Bubble Test Leak Detection
The bubble test is a method used to detect leak points based on visual observation. In this method, a pressure difference is created at the leak boundary, and the low-pressure side is exposed to a liquid. The location of the leak is determined by observing the bubbles that form as gas escapes due to the pressure difference.
Factors in bubble test detection:
- Rate of bubble formation: Indicates the severity of the leak.
- Bubble size and quantity: Help to estimate the leakage rate
The bubble test can detect leaks with a sensitivity between 10^-3 Pa.m³/s to 10^-4 Pa.m³/s. According to ASNT Chapter 7, the bubble test can be performed in two main ways:
Immersion Method:
The test chamber is pressurized with a light gas, and the equipment is submerged in water or another fluid. Leaks are detected by observing bubbles forming at the leak site as gas escapes. However, this method requires caution for vacuum systems or pressure-sensitive vessels that cannot withstand high pressures. Additionally, false bubbles may form at seams, making it necessary to distinguish them from actual leaks. This method can be time-consuming, sometimes taking hours to complete.
Foam Method
This method is used for detecting larger leaks. A foam-forming solution is applied to suspicious areas, and bubbles form at the site of a leak. This is a simpler method compared to immersion, particularly for large equipment and pipelines, but it has lower accuracy.
Challenges with bubble testing:
- Surface contamination: Oil, rust, oxide films, or other surface contaminants can interfere with bubble formation.
- Welding porosity: May lead to false positives by producing bubbles at non-leak areas.
- Temperature sensitivity: High or low surface temperatures make the method difficult to execute.

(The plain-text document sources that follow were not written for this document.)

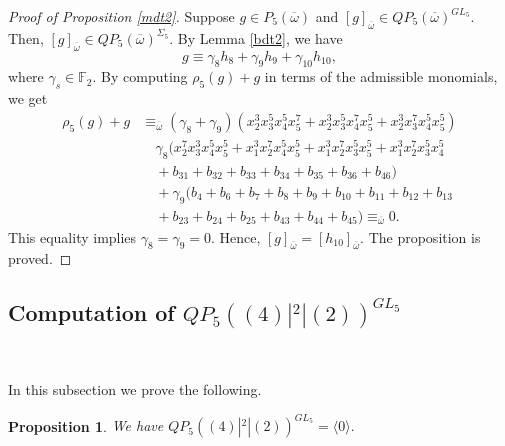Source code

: \documentclass[reqno]{amsart}
\theoremstyle{plain}
\theoremstyle{definition}
\theoremstyle{plain}
\newtheorem{props}[thms]{Proposition}
\theoremstyle{definition}
\numberwithin{equation}{section}
\begin{document}
\begin{proof}[Proof of Proposition \ref{mdt2}] Suppose $g \in P_5(\overline{\omega})$ and $[g]_{\overline{\omega}} \in QP_5(\overline{\omega})^{GL_5}$. Then, $[g]_{\overline{\omega}} \in QP_5(\overline{\omega})^{\Sigma_5}$. By Lemma \ref{bdt2}, we have 
$$ g \equiv \gamma_{8}h_8 + \gamma_{9}h_9 + \gamma_{10}h_{10},$$
where $\gamma_s \in \mathbb F_2$. By computing $\rho_5(g)+g$ in terms of the admissible monomials, we get
\begin{align*}
\rho_5(g)+g &\equiv_{\overline{\omega}}  (\gamma_8+\gamma_9)(x_2^3x_3^5x_4^5x_5^7 + x_2^3x_3^5x_4^7x_5^5 + x_2^3x_3^7x_4^5x_5^5)\\ 
&\quad \gamma_8\big(x_2^{7}x_3^{3}x_4^{5}x_5^{5} + x_1^{3}x_2^{7}x_4^{5}x_5^{5} + x_1^{3}x_2^{7}x_3^{5}x_5^{5} + x_1^{3}x_2^{7}x_3^{5}x_4^{5}\\ &\quad + b_{31} + b_{32} + b_{33} + b_{34} + b_{35} + b_{36} + b_{46}\big)\\
&\quad +\gamma_9\big(b_{4} + b_{6} + b_{7} + b_{8} + b_{9} + b_{10} + b_{11} + b_{12} + b_{13}\\ &\quad + b_{23} + b_{24} + b_{25} + b_{43} + b_{44} + b_{45}\big)
 \equiv_{\overline{\omega}} 0.
\end{align*}
This equality implies $\gamma_8 = \gamma_9 = 0$. Hence, $[g]_{\overline{\omega}} = [h_{10}]_{\overline{\omega}}$. The proposition is proved.
\end{proof}

\subsection{Computation of $QP_5((4)|^{2}|(2))^{GL_5}$}\

\smallskip
In this subsection we prove the following.

\begin{props}\label{mdt3} We have 
$QP_5((4)|^2|(2))^{GL_5} = \langle 0\rangle.$
\end{props}
\end{document}

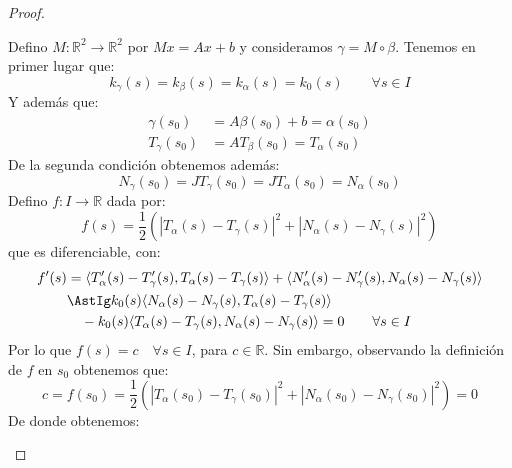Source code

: \begin{teo}
\begin{proof}
\begin{description}
\begin{equation*}
                \end{equation*}
                Defino $M:\mathbb{R}^2\to \mathbb{R}^2$ por $Mx = Ax+b$ y consideramos $\gamma = M\circ \beta$. Tenemos en primer lugar que:
                \begin{equation*}
                    k_\gamma(s) = k_\beta(s) = k_\alpha(s) = k_0(s) \qquad \forall s\in I
                \end{equation*}
                Y además que:
                \begin{align*}
                    \gamma(s_0) &= A\beta(s_0) + b = \alpha(s_0) \\
                    T_\gamma(s_0) &= AT_\beta(s_0) = T_\alpha(s_0)
                \end{align*}
                De la segunda condición obtenemos además: 
                \begin{equation*}
                    N_\gamma(s_0) = JT_\gamma(s_0) = JT_\alpha(s_0) = N_\alpha(s_0)
                \end{equation*}
                Defino $f:I\to \mathbb{R}$ dada por:
                \begin{equation*}
                    f(s) = \frac{1}{2}\left(|T_{\alpha}(s) - T_\gamma(s)|^2 + |N_\alpha(s) - N_\gamma(s)|^2\right)
                \end{equation*}
                que es diferenciable, con:
                \begin{align*}
                    f'(s) &= \langle T_\alpha'(s) - T_\gamma'(s), T_\alpha(s)-T_\gamma(s) \rangle + \langle N_\alpha'(s) - N_\gamma'(s), N_\alpha(s)-N_\gamma(s) \rangle  \\
                          &\AstIg k_0(s)\langle N_\alpha(s)-N_\gamma(s), T_\alpha(s)-T_\gamma(s) \rangle \\
                          &\quad - k_0(s) \langle T_\alpha(s)-T_\gamma(s),N_\alpha(s)-N_\gamma(s) \rangle  = 0 \qquad \forall s\in I
                \end{align*}
                Por lo que $f(s) = c\quad \forall s\in I$, para $c\in \mathbb{R}$. Sin embargo, observando la definición de $f$ en $s_0$ obtenemos que:
                \begin{equation*}
                    c = f(s_0) = \frac{1}{2}\left(|T_\alpha(s_0)-T_\gamma(s_0)|^2 + |N_\alpha(s_0)-N_\gamma(s_0)|^2\right) = 0 
                \end{equation*}
                De donde obtenemos: 
                \begin{equation*}

\end{equation*}
\end{description}
\end{proof}
\end{teo}
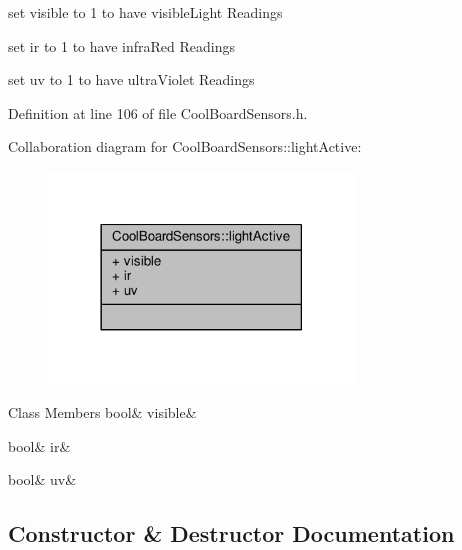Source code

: set visible to 1 to have visible\+Light Readings

set ir to 1 to have infra\+Red Readings

set uv to 1 to have ultra\+Violet Readings 

Definition at line 106 of file Cool\+Board\+Sensors.\+h.



Collaboration diagram for Cool\+Board\+Sensors\+:\+:light\+Active\+:
\nopagebreak
\begin{figure}[H]
\begin{center}
\leavevmode
\includegraphics[width=230pt]{de/d9f/struct_cool_board_sensors_1_1light_active__coll__graph}
\end{center}
\end{figure}
\begin{DoxyFields}{Class Members}
\mbox{\label{class_cool_board_sensors_a9c351100969d0dc055ad2e6712cc7ac8}} 
bool&
visible&
\\
\hline

\mbox{\label{class_cool_board_sensors_a4c21258d3c89c6292740d6deb10f9dcc}} 
bool&
ir&
\\
\hline

\mbox{\label{class_cool_board_sensors_a0e6cfc311425a31f32c32fc3b834ffb8}} 
bool&
uv&
\\
\hline

\end{DoxyFields}


\subsection{Constructor \& Destructor Documentation}
\mbox{\label{class_cool_board_sensors_a91ff2a02f5486f90cf2413a1cf8a9ed4}}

- Fluid blockage: The test fluid may temporarily block small leaks, preventing bubble formation.
- Excessive pressure: Too much pressure can prevent bubbles from forming at leaks in foam tests.
In systems under vacuum or with very low pressure relative to the test fluid, the fluid may boil, producing vapor bubbles that confuse the operator when identifying true leak bubbles.
Overall, the bubble test is highly dependent on the operator’s skill, the fluid used, and environmental conditions such as temperature and pressure at the test site.
Advantages of Helium Leak Detection over Bubble Testing
Helium leak detection using a mass spectrometer offers significantly higher accuracy, with a detection sensitivity of up to 10^-13 Pa.m³/s, compared to the bubble test.
For vacuum systems or pressure-sensitive equipment, helium leak detection is ideal because it does not require pressurization. Only a small amount of helium is needed to detect and locate leaks, making it the best method for low-pressure or vacuum systems. Additionally, helium is an inert gas, meaning it does not react with or contaminate the equipment or its contents.
Helium leak detection also works well for equipment with high or very low temperatures, providing accurate results even in challenging conditions where the bubble test would fail.